The resulting tetraquarks form a nonet again in flavor. The octet members that can couple to \(a^+_0, K^{*+}_0\), have the same flavor wave function as Eq. (4). But now the diquark is in \(\mathbf {6}_c\) and the antidiquark is in \(\bar{\mathbf {6}}_c\) so that they can be combined into a color singlet. Again, for each flavor combination involved in Eq. (4), calling the first two quarks as \(q_1 q_2\) and the rest two antiquarks as \(\bar{q}^3 \bar{q}^4\), the four-quark system has the following color structure:

$$\begin{aligned} \frac{1}{\sqrt{96}} \Big (q_1^a q_2^b+q_1^b q_2^a \Big ) \Big (\bar{q}^3_a \bar{q}^4_b+\bar{q}^3_b \bar{q}^4_a\Big ). \end{aligned}$$
(7)

Here again the Roman indices, ab, denote the colors.
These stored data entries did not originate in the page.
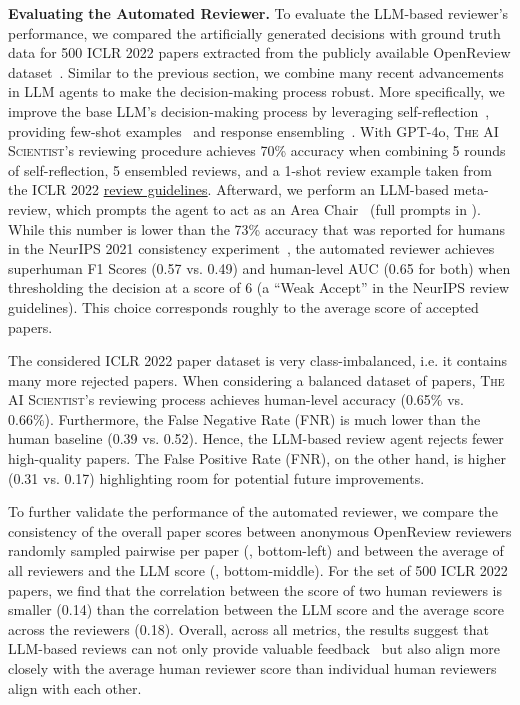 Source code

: \documentclass[11pt, a4paper]{include/gdm_format}
\newcommand{\ouralgo}{\textsc{The AI Scientist}\xspace}
\begin{document}
\textbf{Evaluating the Automated Reviewer.}
To evaluate the LLM-based reviewer's performance, we compared the artificially generated decisions with ground truth data for 500 ICLR 2022 papers extracted from the publicly available OpenReview dataset~\citep{iclr2022_github}.
Similar to the previous section, we combine many recent advancements in LLM agents to make the decision-making process robust.
More specifically, we improve the base LLM's decision-making process by leveraging self-reflection~\citep{shinn2024reflexion}, providing few-shot examples~\citep{wei2022chain} and response ensembling~\citep{wang2022self}.
With GPT-4o, \ouralgo's reviewing procedure achieves 70\% accuracy when combining 5 rounds of self-reflection, 5 ensembled reviews, and a 1-shot review example taken from the ICLR 2022 \href{https://iclr.cc/Conferences/2022/ReviewerGuide}{review guidelines}. Afterward, we perform an LLM-based meta-review, which prompts the agent to act as an Area Chair~\citep{wang2022self} (full prompts in ).
While this number is lower than the 73\% accuracy that was reported for humans in the NeurIPS 2021 consistency experiment~\citep{beygelzimer2021neurips}, the automated reviewer achieves superhuman F1 Scores (0.57 vs. 0.49) and human-level AUC (0.65 for both) when thresholding the decision at a score of 6 (a ``Weak Accept'' in the NeurIPS review guidelines). This choice corresponds roughly to the average score of accepted papers.

The considered ICLR 2022 paper dataset is very class-imbalanced, i.e. it contains many more rejected papers. When considering a balanced dataset of papers, \ouralgo's reviewing process achieves human-level accuracy (0.65\% vs. 0.66\%). Furthermore, the False Negative Rate (FNR) is much lower than the human baseline (0.39 vs. 0.52).
Hence, the LLM-based review agent rejects fewer high-quality papers.
The False Positive Rate (FNR), on the other hand, is higher (0.31 vs. 0.17) highlighting room for potential future improvements.

To further validate the performance of the automated reviewer, we compare the consistency of the overall paper scores between anonymous OpenReview reviewers randomly sampled pairwise per paper (, bottom-left) and between the average of all reviewers and the LLM score (, bottom-middle).
For the set of 500 ICLR 2022 papers, we find that the correlation between the score of two human reviewers is smaller (0.14) than the correlation between the LLM score and the average score across the reviewers (0.18).
Overall, across all metrics, the results suggest that LLM-based reviews can not only provide valuable feedback~\citep{darcy2024margmultiagentreviewgeneration} but also align more closely with the average human reviewer score than individual human reviewers align with each other.
\end{document}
However, with this spin-1 diquark scenario, there are three possible spin states for tetraquarks. Namely, tetraquarks have the spins \(J=0,1,2\) with the following configurations:

$$\begin{aligned} |011\rangle _{\mathbf {6}_c,\bar{\mathbf {6}}_c}; \quad |111\rangle _{\mathbf {6}_c,\bar{\mathbf {6}}_c}; \quad |211\rangle _{\mathbf {6}_c,\bar{\mathbf {6}}_c}. \end{aligned}$$
(8)

What is interesting is that the tetraquarks in the scalar channel, \(|011\rangle _{\mathbf {6}_c,\bar{\mathbf {6}}_c}\), can mix with Eq. (6) through the color–spin interaction. The hyperfine masses, which are expectation values of the color–spin interaction, form a \(2\times 2\) matrix in the basis, \(|000\rangle ,|011\rangle \). A diagonalization is necessary in order to identify the physical states in this scalar channel. Therefore, if this framework is realized in the real world, there should be two resonances in the scalar mesons for each member in the octet, Eq. (4). Indeed, as shown in Table 1, there are two isovector resonances, \(a_0(980)\) and \(a_0(1450)\). Also, in the isodoublet channel, there are three resonances, \(K^*_0(800), K^*_0(1430), K^*_0(1950)\), and two of them might be candidates fitting our framework. In this sense, the situation is quite promising and it is worth pursuing the consequences of this scenario further.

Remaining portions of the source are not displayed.